A garden-path sentence is one that initially leads the reader to parse it in one way, but turns out to be structured differently than it appeared to be.
The usual example, and the first example I encountered, is “The horse raced past the barn fell.” When I first heard that, I insisted that it was ungrammatical; it took me quite a while to understand that it means “the horse [that was] raced past the barn fell [down].”
For more discussion of the concept, and a couple more examples, see the abovelinked Wikipedia article.
What brought the concept to mind today was the opening line of a science fiction story:
Dawn was just beginning to color the sky. She huddled inside the small bathroom…
(From Gardner Dozois’ 1972 story “Machines of Loving Grace.”)

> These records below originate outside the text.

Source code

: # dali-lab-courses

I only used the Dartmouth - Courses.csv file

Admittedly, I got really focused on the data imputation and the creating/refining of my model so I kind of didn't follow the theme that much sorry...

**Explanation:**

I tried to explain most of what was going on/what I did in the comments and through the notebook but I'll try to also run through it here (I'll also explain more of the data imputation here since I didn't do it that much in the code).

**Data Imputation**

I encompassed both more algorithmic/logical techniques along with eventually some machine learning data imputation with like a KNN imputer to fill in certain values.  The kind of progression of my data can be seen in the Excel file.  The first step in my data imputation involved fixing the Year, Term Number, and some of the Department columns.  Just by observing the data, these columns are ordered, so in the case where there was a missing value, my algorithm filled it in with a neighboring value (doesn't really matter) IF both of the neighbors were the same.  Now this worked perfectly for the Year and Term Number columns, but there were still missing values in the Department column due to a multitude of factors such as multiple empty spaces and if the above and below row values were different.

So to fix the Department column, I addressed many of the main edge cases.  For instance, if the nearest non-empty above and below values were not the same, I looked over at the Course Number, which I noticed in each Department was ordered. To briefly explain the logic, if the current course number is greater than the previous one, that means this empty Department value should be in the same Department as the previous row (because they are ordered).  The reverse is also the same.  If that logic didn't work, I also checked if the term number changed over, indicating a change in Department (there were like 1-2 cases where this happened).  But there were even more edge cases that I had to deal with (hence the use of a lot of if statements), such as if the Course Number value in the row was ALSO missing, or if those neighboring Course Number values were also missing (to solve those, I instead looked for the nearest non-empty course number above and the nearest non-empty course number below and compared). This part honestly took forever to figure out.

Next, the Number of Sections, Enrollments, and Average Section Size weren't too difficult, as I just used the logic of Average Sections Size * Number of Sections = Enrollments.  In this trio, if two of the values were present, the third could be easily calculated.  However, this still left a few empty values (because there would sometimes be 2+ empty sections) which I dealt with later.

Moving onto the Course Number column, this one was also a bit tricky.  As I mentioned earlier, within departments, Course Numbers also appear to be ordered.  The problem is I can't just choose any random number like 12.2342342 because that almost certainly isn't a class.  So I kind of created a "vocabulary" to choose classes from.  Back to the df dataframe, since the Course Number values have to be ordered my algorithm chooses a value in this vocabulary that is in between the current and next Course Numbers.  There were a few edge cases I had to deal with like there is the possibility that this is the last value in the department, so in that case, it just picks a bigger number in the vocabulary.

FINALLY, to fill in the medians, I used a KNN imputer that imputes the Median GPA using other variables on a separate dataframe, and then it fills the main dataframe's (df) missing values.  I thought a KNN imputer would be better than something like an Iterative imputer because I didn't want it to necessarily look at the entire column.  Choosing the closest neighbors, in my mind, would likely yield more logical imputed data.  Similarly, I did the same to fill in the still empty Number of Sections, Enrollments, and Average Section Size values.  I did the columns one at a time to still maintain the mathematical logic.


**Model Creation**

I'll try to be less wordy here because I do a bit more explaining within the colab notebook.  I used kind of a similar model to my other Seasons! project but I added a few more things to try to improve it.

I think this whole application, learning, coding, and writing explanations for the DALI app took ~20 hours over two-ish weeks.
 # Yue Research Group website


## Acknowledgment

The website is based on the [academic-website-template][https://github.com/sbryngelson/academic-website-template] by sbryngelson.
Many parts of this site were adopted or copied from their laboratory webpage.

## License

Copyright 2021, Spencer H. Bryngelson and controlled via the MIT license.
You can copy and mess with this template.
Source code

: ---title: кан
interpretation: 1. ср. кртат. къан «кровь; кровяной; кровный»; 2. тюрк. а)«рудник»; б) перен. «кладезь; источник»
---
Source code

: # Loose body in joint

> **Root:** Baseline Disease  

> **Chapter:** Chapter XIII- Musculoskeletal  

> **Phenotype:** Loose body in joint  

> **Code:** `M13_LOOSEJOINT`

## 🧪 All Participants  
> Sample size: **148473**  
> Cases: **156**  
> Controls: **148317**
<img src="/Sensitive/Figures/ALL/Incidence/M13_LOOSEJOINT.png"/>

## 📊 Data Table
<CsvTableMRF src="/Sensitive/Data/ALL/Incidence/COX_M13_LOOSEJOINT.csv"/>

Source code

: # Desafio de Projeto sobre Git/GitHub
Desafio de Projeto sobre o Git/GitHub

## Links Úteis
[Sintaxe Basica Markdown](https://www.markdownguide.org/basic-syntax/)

I initially assumed that Dawn referred to a time of day; then when I got to the she, I assumed “Dawn” was a character name; then it became clear that my original interpretation had been correct, and that this was one of those stories that refer to the protagonist by pronoun rather than name.
(I don’t know whether this technically counts as garden-path by linguistics standards; the confusion is at a semantic level rather than a syntactic level. But it seemed to me to be at least a related concept.)
I’m pretty sure that that doubled disorientation was unintentional; nothing else in the story leads me to think that Gardner intended the opening to be confusing. I feel like the editor (Damon Knight) ought to have suggested rephrasing.
But I nonetheless think it’s kind of a neat effect.
(…And now, although the connection is very tenuous, I can’t resist mentioning a joke that my friend Rob used to say sometimes: “Knight passes. Dawn bids two diamonds.” I don’t know whether that was original to him or not.)